# 📝 Exercise M1.02

The goal of this exercise is to fit a similar model as in the previous
notebook to get familiar with manipulating scikit-learn objects and in
particular the `.fit/.predict/.score` API.

Let's load the adult census dataset with only numerical variables

In [44]:
import pandas as pd

adult_census = pd.read_csv("../datasets/adult-census-numeric.csv")
X_train = adult_census.drop(columns="class")
y_train = adult_census["class"]

In the previous notebook we used `model = KNeighborsClassifier()`. All
scikit-learn models can be created without arguments. This is convenient
because it means that you don't need to understand the full details of a model
before starting to use it.

One of the `KNeighborsClassifier` parameters is `n_neighbors`. It controls the
number of neighbors we are going to use to make a prediction for a new data
point.

What is the default value of the `n_neighbors` parameter?

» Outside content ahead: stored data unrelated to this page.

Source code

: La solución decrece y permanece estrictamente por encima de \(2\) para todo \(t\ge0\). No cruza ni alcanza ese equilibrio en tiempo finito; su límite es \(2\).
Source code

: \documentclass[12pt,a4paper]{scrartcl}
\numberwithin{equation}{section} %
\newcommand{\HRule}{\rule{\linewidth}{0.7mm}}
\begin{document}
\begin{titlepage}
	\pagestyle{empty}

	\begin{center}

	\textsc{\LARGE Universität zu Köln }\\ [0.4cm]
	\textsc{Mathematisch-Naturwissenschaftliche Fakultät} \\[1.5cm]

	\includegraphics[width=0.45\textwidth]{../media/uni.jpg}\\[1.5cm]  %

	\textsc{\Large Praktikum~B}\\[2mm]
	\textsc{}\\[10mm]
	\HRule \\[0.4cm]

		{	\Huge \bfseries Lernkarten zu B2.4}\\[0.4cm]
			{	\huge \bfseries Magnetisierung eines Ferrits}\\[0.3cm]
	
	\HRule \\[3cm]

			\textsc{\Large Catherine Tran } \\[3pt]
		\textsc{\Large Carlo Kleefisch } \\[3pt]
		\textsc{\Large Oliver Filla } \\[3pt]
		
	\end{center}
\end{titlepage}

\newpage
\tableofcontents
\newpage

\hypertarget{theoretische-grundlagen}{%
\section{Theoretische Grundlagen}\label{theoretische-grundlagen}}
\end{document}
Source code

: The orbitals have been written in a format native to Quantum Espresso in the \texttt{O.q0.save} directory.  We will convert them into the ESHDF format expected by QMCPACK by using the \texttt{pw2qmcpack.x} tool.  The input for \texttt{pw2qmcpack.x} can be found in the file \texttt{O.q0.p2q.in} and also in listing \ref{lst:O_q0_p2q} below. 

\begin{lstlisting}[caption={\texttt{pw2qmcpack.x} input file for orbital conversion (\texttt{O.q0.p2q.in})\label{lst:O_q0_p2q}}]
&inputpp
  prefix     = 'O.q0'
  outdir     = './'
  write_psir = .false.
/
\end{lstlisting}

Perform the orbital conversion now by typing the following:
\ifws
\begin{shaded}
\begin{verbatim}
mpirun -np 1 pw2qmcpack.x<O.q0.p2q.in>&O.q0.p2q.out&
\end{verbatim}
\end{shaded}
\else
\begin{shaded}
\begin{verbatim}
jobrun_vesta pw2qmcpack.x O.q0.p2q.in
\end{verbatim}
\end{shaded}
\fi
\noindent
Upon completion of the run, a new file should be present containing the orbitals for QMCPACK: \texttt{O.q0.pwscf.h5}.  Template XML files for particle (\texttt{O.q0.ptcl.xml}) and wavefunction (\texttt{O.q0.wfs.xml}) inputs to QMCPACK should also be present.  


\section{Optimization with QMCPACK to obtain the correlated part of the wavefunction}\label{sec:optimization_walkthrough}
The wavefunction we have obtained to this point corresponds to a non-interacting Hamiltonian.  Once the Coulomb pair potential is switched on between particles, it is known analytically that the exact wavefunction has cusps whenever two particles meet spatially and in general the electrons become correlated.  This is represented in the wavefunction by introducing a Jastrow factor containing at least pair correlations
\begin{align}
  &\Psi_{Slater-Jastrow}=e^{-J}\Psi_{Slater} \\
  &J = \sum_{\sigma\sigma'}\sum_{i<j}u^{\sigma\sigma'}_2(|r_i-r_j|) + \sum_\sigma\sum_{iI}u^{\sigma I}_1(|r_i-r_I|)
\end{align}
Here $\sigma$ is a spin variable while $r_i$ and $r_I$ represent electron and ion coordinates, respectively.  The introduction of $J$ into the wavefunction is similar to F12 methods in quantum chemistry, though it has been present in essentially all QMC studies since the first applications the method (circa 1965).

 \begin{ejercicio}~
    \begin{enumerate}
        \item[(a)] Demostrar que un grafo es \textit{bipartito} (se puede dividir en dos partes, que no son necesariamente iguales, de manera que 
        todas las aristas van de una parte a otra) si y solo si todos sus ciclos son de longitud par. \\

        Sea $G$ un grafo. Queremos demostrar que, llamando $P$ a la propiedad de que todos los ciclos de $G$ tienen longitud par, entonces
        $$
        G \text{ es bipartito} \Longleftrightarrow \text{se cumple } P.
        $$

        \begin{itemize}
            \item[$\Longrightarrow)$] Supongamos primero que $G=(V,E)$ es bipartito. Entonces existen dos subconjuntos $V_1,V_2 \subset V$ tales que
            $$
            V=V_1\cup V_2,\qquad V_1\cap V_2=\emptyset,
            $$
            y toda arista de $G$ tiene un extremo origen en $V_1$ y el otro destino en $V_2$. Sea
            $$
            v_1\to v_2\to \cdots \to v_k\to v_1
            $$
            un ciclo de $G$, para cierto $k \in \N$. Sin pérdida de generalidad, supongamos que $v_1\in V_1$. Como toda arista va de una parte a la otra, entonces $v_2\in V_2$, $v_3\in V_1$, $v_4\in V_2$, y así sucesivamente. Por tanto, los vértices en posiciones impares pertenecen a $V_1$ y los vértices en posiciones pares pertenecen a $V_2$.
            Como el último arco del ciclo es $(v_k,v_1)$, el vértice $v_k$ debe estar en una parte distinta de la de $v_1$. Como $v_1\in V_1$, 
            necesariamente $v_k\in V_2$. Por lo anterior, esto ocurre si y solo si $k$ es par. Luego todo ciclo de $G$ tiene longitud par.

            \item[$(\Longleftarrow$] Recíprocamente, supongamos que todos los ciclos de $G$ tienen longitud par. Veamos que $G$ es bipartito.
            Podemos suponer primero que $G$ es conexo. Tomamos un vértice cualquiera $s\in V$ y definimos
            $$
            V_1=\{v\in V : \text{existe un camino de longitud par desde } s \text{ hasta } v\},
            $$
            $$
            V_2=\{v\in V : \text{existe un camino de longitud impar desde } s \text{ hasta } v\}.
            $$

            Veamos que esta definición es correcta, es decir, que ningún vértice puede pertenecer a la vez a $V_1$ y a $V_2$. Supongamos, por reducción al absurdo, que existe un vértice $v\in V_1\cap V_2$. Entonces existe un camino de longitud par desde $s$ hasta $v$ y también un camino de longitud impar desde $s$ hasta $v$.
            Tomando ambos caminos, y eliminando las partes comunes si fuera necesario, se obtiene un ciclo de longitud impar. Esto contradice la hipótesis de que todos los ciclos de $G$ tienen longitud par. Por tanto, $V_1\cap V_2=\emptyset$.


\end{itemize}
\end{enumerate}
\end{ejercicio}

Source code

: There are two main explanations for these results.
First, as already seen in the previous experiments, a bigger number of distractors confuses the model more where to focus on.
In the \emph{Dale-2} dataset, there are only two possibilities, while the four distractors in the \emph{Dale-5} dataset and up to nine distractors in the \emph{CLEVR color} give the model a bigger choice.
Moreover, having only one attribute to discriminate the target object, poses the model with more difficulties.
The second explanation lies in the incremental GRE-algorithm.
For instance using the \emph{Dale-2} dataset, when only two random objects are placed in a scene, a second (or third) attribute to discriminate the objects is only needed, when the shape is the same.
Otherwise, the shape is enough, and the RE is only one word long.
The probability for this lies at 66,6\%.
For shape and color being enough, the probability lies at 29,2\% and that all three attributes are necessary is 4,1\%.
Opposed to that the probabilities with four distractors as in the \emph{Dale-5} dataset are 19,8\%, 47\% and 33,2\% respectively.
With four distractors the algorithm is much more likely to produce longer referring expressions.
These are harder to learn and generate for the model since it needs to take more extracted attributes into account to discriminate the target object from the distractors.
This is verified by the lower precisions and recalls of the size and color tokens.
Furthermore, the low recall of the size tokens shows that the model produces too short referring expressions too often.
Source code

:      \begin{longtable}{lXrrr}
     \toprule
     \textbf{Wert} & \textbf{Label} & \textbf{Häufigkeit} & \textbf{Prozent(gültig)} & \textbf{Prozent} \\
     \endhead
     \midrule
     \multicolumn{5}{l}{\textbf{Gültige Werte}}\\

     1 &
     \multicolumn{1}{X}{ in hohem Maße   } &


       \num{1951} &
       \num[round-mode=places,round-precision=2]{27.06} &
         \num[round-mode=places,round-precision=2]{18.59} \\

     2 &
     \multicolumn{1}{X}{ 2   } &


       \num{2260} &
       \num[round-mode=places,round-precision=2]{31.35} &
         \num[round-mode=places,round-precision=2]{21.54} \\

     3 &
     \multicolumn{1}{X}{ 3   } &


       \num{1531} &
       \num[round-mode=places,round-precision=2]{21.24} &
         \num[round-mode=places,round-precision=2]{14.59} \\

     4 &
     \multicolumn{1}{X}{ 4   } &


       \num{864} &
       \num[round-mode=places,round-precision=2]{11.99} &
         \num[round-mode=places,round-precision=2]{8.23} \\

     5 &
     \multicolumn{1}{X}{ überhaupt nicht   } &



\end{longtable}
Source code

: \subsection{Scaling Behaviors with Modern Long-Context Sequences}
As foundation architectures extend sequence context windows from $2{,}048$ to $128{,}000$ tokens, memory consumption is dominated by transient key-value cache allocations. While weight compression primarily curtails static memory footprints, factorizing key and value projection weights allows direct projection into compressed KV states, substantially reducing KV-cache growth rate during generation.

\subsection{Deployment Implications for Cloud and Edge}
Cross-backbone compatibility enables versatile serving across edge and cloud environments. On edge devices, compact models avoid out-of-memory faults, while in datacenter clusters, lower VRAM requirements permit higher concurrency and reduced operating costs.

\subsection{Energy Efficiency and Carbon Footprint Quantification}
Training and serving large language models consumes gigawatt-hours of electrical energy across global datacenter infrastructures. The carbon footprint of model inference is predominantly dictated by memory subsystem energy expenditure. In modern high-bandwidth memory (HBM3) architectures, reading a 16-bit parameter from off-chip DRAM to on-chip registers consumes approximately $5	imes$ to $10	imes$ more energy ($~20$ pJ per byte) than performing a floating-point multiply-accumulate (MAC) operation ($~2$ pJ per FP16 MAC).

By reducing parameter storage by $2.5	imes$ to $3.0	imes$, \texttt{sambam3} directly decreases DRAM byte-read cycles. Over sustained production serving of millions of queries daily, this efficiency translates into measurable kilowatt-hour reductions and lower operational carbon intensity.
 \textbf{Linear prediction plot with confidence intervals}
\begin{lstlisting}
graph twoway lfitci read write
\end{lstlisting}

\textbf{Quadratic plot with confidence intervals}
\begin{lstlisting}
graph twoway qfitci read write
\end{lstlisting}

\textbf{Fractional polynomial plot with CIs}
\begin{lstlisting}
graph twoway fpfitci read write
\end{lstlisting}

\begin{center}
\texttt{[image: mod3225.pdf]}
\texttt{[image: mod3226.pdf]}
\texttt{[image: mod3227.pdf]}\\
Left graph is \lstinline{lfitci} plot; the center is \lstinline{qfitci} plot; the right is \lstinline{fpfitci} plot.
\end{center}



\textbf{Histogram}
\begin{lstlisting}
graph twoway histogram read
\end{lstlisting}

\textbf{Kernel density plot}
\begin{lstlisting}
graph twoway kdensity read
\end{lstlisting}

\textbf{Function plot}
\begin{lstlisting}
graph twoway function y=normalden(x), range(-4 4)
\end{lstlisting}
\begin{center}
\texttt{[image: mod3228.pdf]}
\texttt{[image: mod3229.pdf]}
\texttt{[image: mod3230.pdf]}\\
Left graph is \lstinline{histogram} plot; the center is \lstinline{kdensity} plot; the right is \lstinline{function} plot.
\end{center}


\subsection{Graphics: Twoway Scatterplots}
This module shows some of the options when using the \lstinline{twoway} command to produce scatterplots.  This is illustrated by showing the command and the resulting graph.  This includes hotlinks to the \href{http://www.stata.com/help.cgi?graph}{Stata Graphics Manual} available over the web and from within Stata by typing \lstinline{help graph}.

**Hint**: Look at the documentation on the [scikit-learn
website](https://scikit-learn.org/stable/modules/generated/sklearn.neighbors.KNeighborsClassifier.html)
or directly access the description inside your notebook by running the
following cell. This opens a pager pointing to the documentation.

In [45]:
from sklearn.neighbors import KNeighborsClassifier

# documentation in-line
KNeighborsClassifier?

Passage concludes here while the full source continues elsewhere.